Our new driver was named Haroon.He didn't say much but he was generally helpful. Haroon was rather more of a crazy driver than was Sateesh, our previous driver.  Haroon had a well rehearsed 'undertaking at speed' manouevre that would see us first undertake one vehicle then overtake the next then undertake the one after, and so on. This driving style would see us gain maybe one kilometre in every hundred but he was happy and we never felt in any truly great danger.

Agra as a town seems a nice enough place. Its not too grubby, the traffic isn't mad, its not too noisy and of course has the Taj Mahal as its principle attraction. Cars aren't allowed down the very narrow streets close to the Taj Mahal so we parked a little way out then took an autorickshaw for the half mile to the main entrance. This short ride was undertaken at breakneck speed through very busy, narrow streets, and saw us mow down a motorcyclist and his female pillion passenger who was, naturally, riding side saddle.  Our rickshaw driver stopped for a few seconds to curse the motorcyclist as he lay pinned under his machine and then drove on as if nothing had happened.
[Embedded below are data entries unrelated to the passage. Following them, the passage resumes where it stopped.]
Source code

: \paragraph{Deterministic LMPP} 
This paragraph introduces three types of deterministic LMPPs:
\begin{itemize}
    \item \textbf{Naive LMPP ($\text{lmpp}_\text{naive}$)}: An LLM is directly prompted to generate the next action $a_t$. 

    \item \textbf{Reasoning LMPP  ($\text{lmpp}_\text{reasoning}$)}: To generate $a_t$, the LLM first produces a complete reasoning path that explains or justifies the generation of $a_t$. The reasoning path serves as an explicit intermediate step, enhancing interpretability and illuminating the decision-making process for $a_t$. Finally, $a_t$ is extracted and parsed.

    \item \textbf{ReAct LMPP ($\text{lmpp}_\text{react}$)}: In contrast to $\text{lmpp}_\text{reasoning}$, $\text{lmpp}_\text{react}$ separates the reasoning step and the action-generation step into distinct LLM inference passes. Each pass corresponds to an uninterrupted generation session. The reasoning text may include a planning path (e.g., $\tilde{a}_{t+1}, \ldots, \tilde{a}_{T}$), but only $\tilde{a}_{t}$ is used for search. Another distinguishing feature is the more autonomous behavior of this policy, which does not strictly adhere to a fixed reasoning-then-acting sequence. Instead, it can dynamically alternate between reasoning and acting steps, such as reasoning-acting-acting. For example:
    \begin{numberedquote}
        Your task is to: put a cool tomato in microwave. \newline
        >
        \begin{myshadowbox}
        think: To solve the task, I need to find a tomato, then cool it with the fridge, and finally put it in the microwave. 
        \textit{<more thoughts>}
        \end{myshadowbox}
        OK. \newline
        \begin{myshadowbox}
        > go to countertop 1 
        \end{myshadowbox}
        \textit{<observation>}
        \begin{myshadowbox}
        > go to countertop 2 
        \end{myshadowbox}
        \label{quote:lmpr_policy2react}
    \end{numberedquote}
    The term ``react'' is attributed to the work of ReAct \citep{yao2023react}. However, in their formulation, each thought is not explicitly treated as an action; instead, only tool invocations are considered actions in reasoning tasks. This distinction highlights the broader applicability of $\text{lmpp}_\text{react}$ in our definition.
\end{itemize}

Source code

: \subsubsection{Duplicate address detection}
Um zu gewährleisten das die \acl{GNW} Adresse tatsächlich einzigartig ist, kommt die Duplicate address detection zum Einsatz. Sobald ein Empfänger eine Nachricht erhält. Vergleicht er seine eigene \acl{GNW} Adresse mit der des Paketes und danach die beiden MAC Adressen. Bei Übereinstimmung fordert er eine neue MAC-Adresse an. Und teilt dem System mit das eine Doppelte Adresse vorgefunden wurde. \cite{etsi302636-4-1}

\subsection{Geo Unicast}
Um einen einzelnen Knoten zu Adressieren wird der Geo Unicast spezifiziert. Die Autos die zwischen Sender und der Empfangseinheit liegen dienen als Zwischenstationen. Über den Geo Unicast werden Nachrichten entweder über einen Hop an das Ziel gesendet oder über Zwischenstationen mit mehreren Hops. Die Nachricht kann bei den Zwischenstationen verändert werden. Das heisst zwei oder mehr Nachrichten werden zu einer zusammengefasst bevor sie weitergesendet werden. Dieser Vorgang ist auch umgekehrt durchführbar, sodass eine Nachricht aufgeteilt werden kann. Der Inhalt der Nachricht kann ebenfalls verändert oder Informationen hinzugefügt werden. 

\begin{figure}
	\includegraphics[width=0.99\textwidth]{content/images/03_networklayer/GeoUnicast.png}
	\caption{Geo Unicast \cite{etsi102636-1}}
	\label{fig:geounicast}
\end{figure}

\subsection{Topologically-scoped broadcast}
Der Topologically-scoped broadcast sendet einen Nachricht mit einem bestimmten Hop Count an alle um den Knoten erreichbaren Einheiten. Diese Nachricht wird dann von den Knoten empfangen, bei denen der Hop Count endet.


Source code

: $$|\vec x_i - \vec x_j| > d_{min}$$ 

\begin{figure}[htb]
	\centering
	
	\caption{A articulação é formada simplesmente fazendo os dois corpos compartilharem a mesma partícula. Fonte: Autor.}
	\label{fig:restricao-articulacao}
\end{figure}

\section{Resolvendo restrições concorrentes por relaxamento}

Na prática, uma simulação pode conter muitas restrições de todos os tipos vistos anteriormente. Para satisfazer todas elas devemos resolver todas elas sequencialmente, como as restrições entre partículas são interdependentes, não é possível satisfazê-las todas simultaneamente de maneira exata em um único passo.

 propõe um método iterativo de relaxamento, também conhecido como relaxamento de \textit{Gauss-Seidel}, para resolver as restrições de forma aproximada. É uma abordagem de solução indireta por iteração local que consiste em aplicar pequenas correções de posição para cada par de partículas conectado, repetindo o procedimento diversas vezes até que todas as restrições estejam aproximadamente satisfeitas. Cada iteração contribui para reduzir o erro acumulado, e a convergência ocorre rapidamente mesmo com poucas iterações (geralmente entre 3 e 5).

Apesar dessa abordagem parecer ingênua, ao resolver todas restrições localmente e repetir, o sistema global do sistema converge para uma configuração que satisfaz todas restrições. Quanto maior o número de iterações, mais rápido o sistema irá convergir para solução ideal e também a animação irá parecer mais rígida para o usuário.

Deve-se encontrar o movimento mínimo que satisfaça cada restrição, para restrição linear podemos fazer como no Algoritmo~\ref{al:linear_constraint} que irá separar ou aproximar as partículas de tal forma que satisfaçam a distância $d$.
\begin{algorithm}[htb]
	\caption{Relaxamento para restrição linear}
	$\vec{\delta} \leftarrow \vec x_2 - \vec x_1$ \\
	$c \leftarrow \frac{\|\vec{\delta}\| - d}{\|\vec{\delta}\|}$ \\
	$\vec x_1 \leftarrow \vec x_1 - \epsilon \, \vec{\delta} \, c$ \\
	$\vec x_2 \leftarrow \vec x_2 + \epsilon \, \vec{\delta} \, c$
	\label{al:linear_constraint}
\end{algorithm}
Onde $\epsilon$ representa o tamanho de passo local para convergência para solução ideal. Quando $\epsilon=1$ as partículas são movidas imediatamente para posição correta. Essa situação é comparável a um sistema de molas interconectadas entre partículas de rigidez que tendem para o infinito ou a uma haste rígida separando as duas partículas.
We have no dea of their fate.








The day of our visit was mild, but misty.We'd hired a guide for 450 rupees and I have to say I would recommend anyone to do so. Insights on the nature and history of the site were welcomed but, more practically, the knowledge of the better vantage points for photographs were a great help. He also took a few snaps of both of us together which, when travelling as a pair, is rarely possible.

It costs 750 rupees to get in, about £10. This by Indian standards is an enormous sum, but its worth every penny. This also gets you a pair of bright red disposable overshoes for once you reach a certain point in the grounds you are required to either don these or go barefoot. It wasn't paticularly tropical so we put on the red shoes.

The only thing I can say about the Taj Mahal is that any photograph or film you may have seen of it will not do it justice.  Though the grounds are perhaps smaller than you may imagine the structure itself is truly magnificent and the skill of the craftsmen that built it is apparent in every minute detail. It is wonderful. I'll post some pictures that also will not convey the fabulous beauty of this place.

If you ever get the chance to go then go.

Kathy mislaid her glasses there so first job at the next stop, Jaipur, was an opticians.